Ghost-stories are rare in Venice. There is another that one usually hears. It concerns a house called "haunted." It stands on the most easterly point of Venice, and is spoken of as the "Casa degli Spiriti." The old women say that "once upon a time" a fine young Venetian lived there with a charming bride, and the friend who had been their groomsman visited them frequently. He was godfather to their first child, which is a very sacred relation in Venice, and is called "Compare di San Zuan." After a time the young wife and the compare fell in love with each other. The husband knew this very well, and all three of them were most unhappy.

Just then the compare died; and so greatly did the lady suffer that she grieved herself ill, and was about to die. Her faithful maid knew all the story of her love and grief, and with her last breath her mistress begged that when she was dead no one else should be permitted to watch beside her; and although the other servants would gladly have kept the vigil, the maid was left alone beside her dead mistress.

At midnight the door opened, and the dead compare came in. The maid could neither move nor cry out, and the ghost raised his dead love up, and she began to dress. When she was ready, the ghost took her arm, and signed to the maid to light them on their way. Then the three went down, down to the very lowest vault beneath the house; and there the compare struck the torch from the hand of the maid, and she swooned on the floor.

Thus runs the story of the old women; but there are other explanations of the name of this old house, which even now bears traces of its former beauty, though the whole edifice is going to wrack and ruin. A second story is quite as gruesome as the first, since it says that here dead bodies were brought by medical students, and autopsies made before they were buried in San Michele, which is very near. This is the view adopted by J. A. Symonds, who says:—

"Yonder square white house, standing out to sea, fronting Murano and the Alps, they call the Casa degli Spiriti. No one cares to inhabit it; for here, in old days, it was the wont of the Venetians to lay their dead for a night's rest before their final journey to the graveyard of S. Michele. So many generations of dead folk had made that house their inn, that it is now no fitting house for living men."

But a pleasanter explanation is, that long ago an artistic and literary society held its meetings here, and from the beaux esprits who habitually gathered beneath its roof, it came to be called the Casa degli Spiriti.

Perhaps the most amusing Venetian ghost-story is that of the parish priest of San Marcuola, who declared his disbelief in ghosts in a sermon, and exclaimed, "Where the dead are, there they stay!" This made the ghosts of those who had been buried in San Marcuola very indignant, and they revenged themselves by going at night, in a body, to the chamber of this priest, whom they dragged out of bed, tossed about, and soundly thrashed for the insult he had put on them.

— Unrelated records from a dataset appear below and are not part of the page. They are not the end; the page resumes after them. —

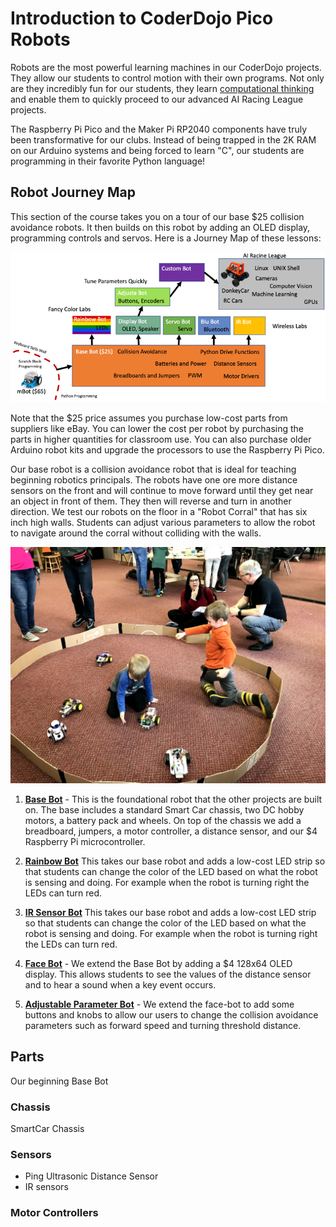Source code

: # Introduction to CoderDojo Pico Robots

Robots are the most powerful learning machines in our CoderDojo projects.  They allow our students to control motion with their own programs.  Not only are they incredibly fun for our students, they learn [computational thinking](https://www.coderdojotc.org/CoderDojoTC/computational-thinking/) and enable them to quickly proceed to our advanced AI Racing League projects.

The Raspberry Pi Pico and the Maker Pi RP2040 components have truly been transformative for our clubs.  Instead of being trapped in the 2K RAM on our Arduino systems and being forced to learn "C", our students are programming in their favorite Python language!

## Robot Journey Map

This section of the course takes you on a tour of our base $25 collision avoidance robots.  It then builds on this robot by adding an OLED display, programming controls and servos.  Here is a Journey Map of these lessons:

![Robot Journey Map](../img/robot-journey-map.png)

Note that the $25 price assumes you purchase low-cost parts from suppliers like eBay.  You can lower the cost per robot by purchasing the parts in higher quantities for classroom use.  You can also purchase older Arduino robot kits and upgrade the processors to use the Raspberry Pi Pico.

Our base robot is a collision avoidance robot that is ideal for teaching beginning robotics principals.  The robots have one ore more distance sensors on the front and will continue to move forward until they get near an object in front of them.  They then will reverse and turn in another direction.  We test our robots on the floor in a "Robot Corral" that has six inch high walls.  Students can adjust various parameters to allow the robot to navigate around the corral without colliding with the walls.

![Robot Journey Map](../img/kids-in-robot-corral.jpg)

1. **[Base Bot](02-base-bot.md)** - This is the foundational robot that the other projects are built on.  The base includes a standard Smart Car chassis, two DC hobby motors, a battery pack and wheels.  On top of the chassis we add a breadboard, jumpers, a motor controller, a distance sensor, and our $4 Raspberry Pi microcontroller.

2. **[Rainbow Bot](03-rainbow-bot.md)** This takes our base robot and adds a low-cost LED strip so that students can change the color of the LED based on what the robot is sensing and doing.  For example when the robot is turning right the LEDs can turn red.

3. **[IR Sensor Bot](03-ir-sensor-bot.md)** This takes our base robot and adds a low-cost LED strip so that students can change the color of the LED based on what the robot is sensing and doing.  For example when the robot is turning right the LEDs can turn red.

4. **[Face Bot](04-face-bot.md)** - We extend the Base Bot by adding a $4 128x64 OLED display.  This allows students to see the values of the distance sensor and to hear a sound when a key event occurs.

5. **[Adjustable Parameter Bot](05-ajusta-bot.md)** - We extend the face-bot to add some buttons and knobs to allow our users to change the collision avoidance parameters such as forward speed and turning threshold distance.

## Parts

Our beginning Base Bot

### Chassis

SmartCar Chassis

### Sensors

* Ping Ultrasonic Distance Sensor
* IR sensors

### Motor Controllers

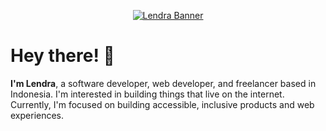 <p align="center">
  <a href="https://github.com/lendradxx">
    <picture>
      <source media="(prefers-color-scheme: dark)" srcset="https://github.com/lendradxx/lendradxx/blob/master/assets/banner-new-dark.png">
      <img alt="Lendra Banner" src="https://github.com/lendradxx/lendradxx/blob/master/assets/banner-new-light.png">
    </picture>
  </a>
</p>

# Hey there! 👋

<b>I'm Lendra</b>, a software developer, web developer, and freelancer based in Indonesia. I'm interested in building things that live on the internet. Currently, I'm focused on building accessible, inclusive products and web experiences.

<!--
## 👨‍💻 Skills

[![My Skills](https://skillicons.dev/icons?i=react,nodejs,vue,js,ts,linux,git,github,windows,docker)](https://github.com/lendradev)
-->
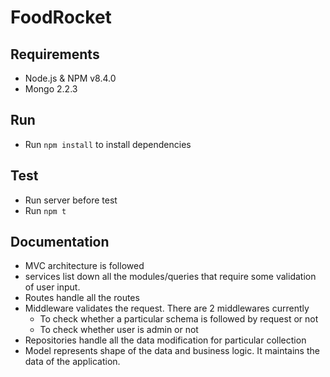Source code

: # FoodRocket

## Requirements

- Node.js & NPM v8.4.0
- Mongo 2.2.3

## Run

- Run `npm install` to install dependencies

## Test

- Run server before test
- Run `npm t`

## Documentation

- MVC architecture is followed
- services list down all the modules/queries that require some validation of user input.
- Routes handle all the routes
- Middleware validates the request. There are 2 middlewares currently
  - To check whether a particular schema is followed by request or not
  - To check whether user is admin or not
- Repositories handle all the data modification for particular collection
- Model represents shape of the data and business logic. It maintains the data of the application.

Meantime, while this story-telling has gone on, it has grown quite dark, and as we come into the canals, the calls, Stalì, Premè, are very frequent. These cries of the gondoliers are curiously startling, especially at night; but the celerity with which they are obeyed, and the narrow escapes from accidents, prove their usefulness. Stalir means go to the right; Premier, go to the left; and Sciar, or Siar, means that the boat is to be stopped by turning the flat side of the oar against the current. Monckton Milnes prettily explains this in his verses:—

"When along the light ripple the far serenade
Has accosted the ear of each passionate maid,
She may open the window that looks on the stream,—
She may smile on her pillow and blend it in dream;
Half in words, half in music, it pierces the gloom,
'I am coming—stalì—but you know not for whom!